YOUR GOAL >> Look below. Copy each line that has "status" in it.

MATERIAL FOR THE TASK >>
★ ★ ★ ★ ★

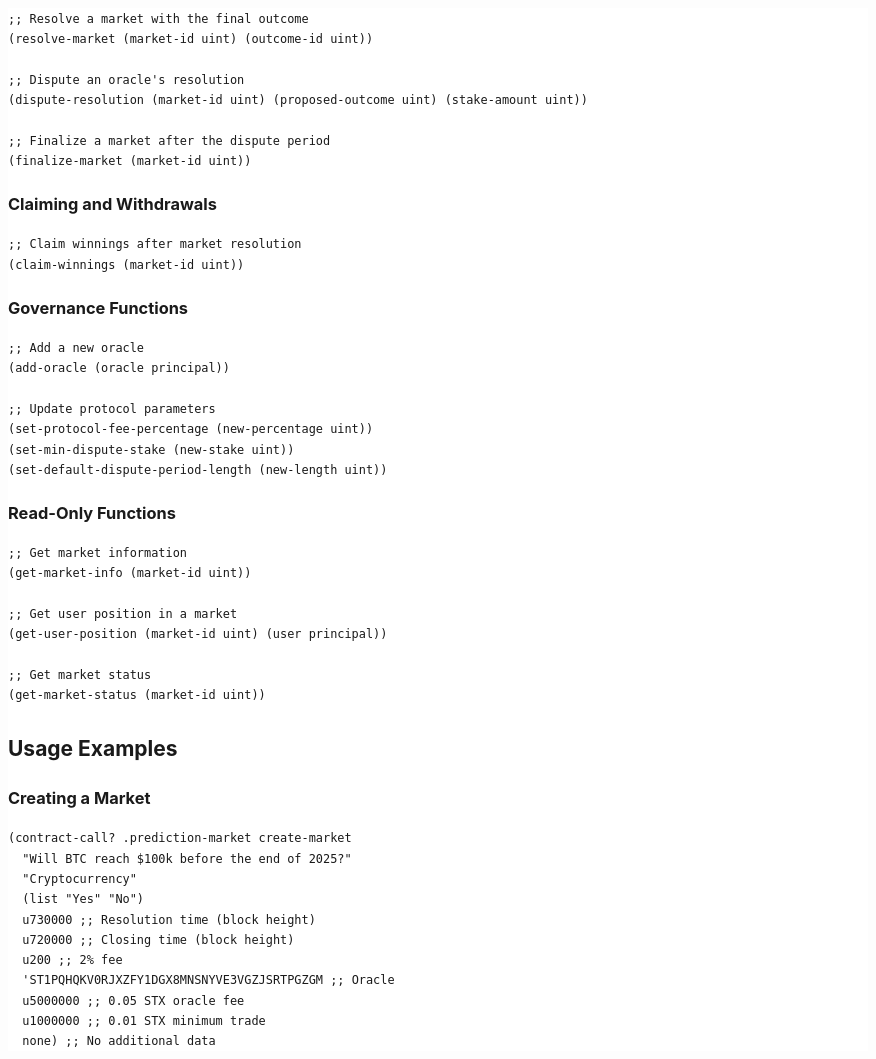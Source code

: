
 ```clarity
;; Resolve a market with the final outcome
(resolve-market (market-id uint) (outcome-id uint))

;; Dispute an oracle's resolution
(dispute-resolution (market-id uint) (proposed-outcome uint) (stake-amount uint))

;; Finalize a market after the dispute period
(finalize-market (market-id uint))
```

### Claiming and Withdrawals

```clarity
;; Claim winnings after market resolution
(claim-winnings (market-id uint))
```

### Governance Functions

```clarity
;; Add a new oracle
(add-oracle (oracle principal))

;; Update protocol parameters
(set-protocol-fee-percentage (new-percentage uint))
(set-min-dispute-stake (new-stake uint))
(set-default-dispute-period-length (new-length uint))
```

### Read-Only Functions

```clarity
;; Get market information
(get-market-info (market-id uint))

;; Get user position in a market
(get-user-position (market-id uint) (user principal))

;; Get market status
(get-market-status (market-id uint))
```

## Usage Examples

### Creating a Market

```clarity
(contract-call? .prediction-market create-market 
  "Will BTC reach $100k before the end of 2025?" 
  "Cryptocurrency" 
  (list "Yes" "No") 
  u730000 ;; Resolution time (block height)
  u720000 ;; Closing time (block height)
  u200 ;; 2% fee
  'ST1PQHQKV0RJXZFY1DGX8MNSNYVE3VGZJSRTPGZGM ;; Oracle
  u5000000 ;; 0.05 STX oracle fee
  u1000000 ;; 0.01 STX minimum trade
  none) ;; No additional data
```
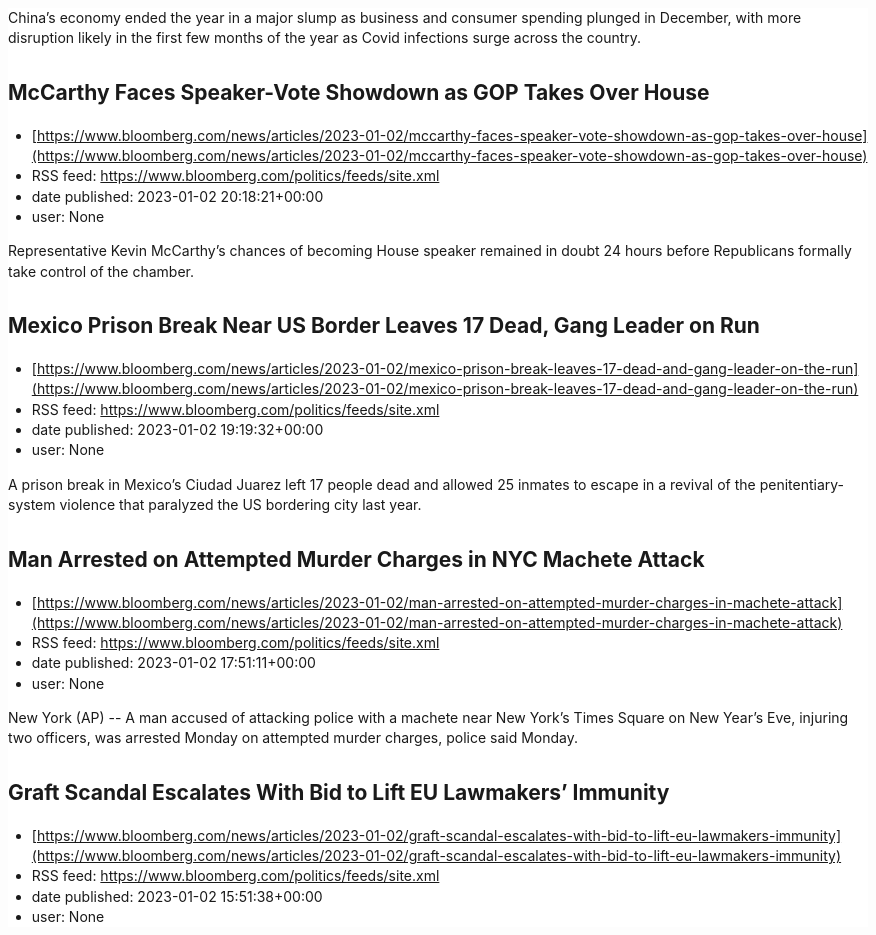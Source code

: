China’s economy ended the year in a major slump as business and consumer spending plunged in December, with more disruption likely in the first few months of the year as Covid infections surge across the country.

## McCarthy Faces Speaker-Vote Showdown as GOP Takes Over House
 - [https://www.bloomberg.com/news/articles/2023-01-02/mccarthy-faces-speaker-vote-showdown-as-gop-takes-over-house](https://www.bloomberg.com/news/articles/2023-01-02/mccarthy-faces-speaker-vote-showdown-as-gop-takes-over-house)
 - RSS feed: https://www.bloomberg.com/politics/feeds/site.xml
 - date published: 2023-01-02 20:18:21+00:00
 - user: None

Representative Kevin McCarthy’s chances of becoming House speaker remained in doubt 24 hours before Republicans formally take control of the chamber.

## Mexico Prison Break Near US Border Leaves 17 Dead, Gang Leader on Run
 - [https://www.bloomberg.com/news/articles/2023-01-02/mexico-prison-break-leaves-17-dead-and-gang-leader-on-the-run](https://www.bloomberg.com/news/articles/2023-01-02/mexico-prison-break-leaves-17-dead-and-gang-leader-on-the-run)
 - RSS feed: https://www.bloomberg.com/politics/feeds/site.xml
 - date published: 2023-01-02 19:19:32+00:00
 - user: None

A prison break in Mexico’s Ciudad Juarez left 17 people dead and allowed 25 inmates to escape in a revival of the penitentiary-system violence that paralyzed the US bordering city last year.

## Man Arrested on Attempted Murder Charges in NYC Machete Attack
 - [https://www.bloomberg.com/news/articles/2023-01-02/man-arrested-on-attempted-murder-charges-in-machete-attack](https://www.bloomberg.com/news/articles/2023-01-02/man-arrested-on-attempted-murder-charges-in-machete-attack)
 - RSS feed: https://www.bloomberg.com/politics/feeds/site.xml
 - date published: 2023-01-02 17:51:11+00:00
 - user: None

New York (AP) -- A man accused of attacking police with a machete near New York’s Times Square on New Year’s Eve, injuring two officers, was arrested Monday on attempted murder charges, police said Monday.

## Graft Scandal Escalates With Bid to Lift EU Lawmakers’ Immunity
 - [https://www.bloomberg.com/news/articles/2023-01-02/graft-scandal-escalates-with-bid-to-lift-eu-lawmakers-immunity](https://www.bloomberg.com/news/articles/2023-01-02/graft-scandal-escalates-with-bid-to-lift-eu-lawmakers-immunity)
 - RSS feed: https://www.bloomberg.com/politics/feeds/site.xml
 - date published: 2023-01-02 15:51:38+00:00
 - user: None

★ ★ ★ ★ ★

RESPONSE BELOW >>
;; Get market status
(get-market-status (market-id uint))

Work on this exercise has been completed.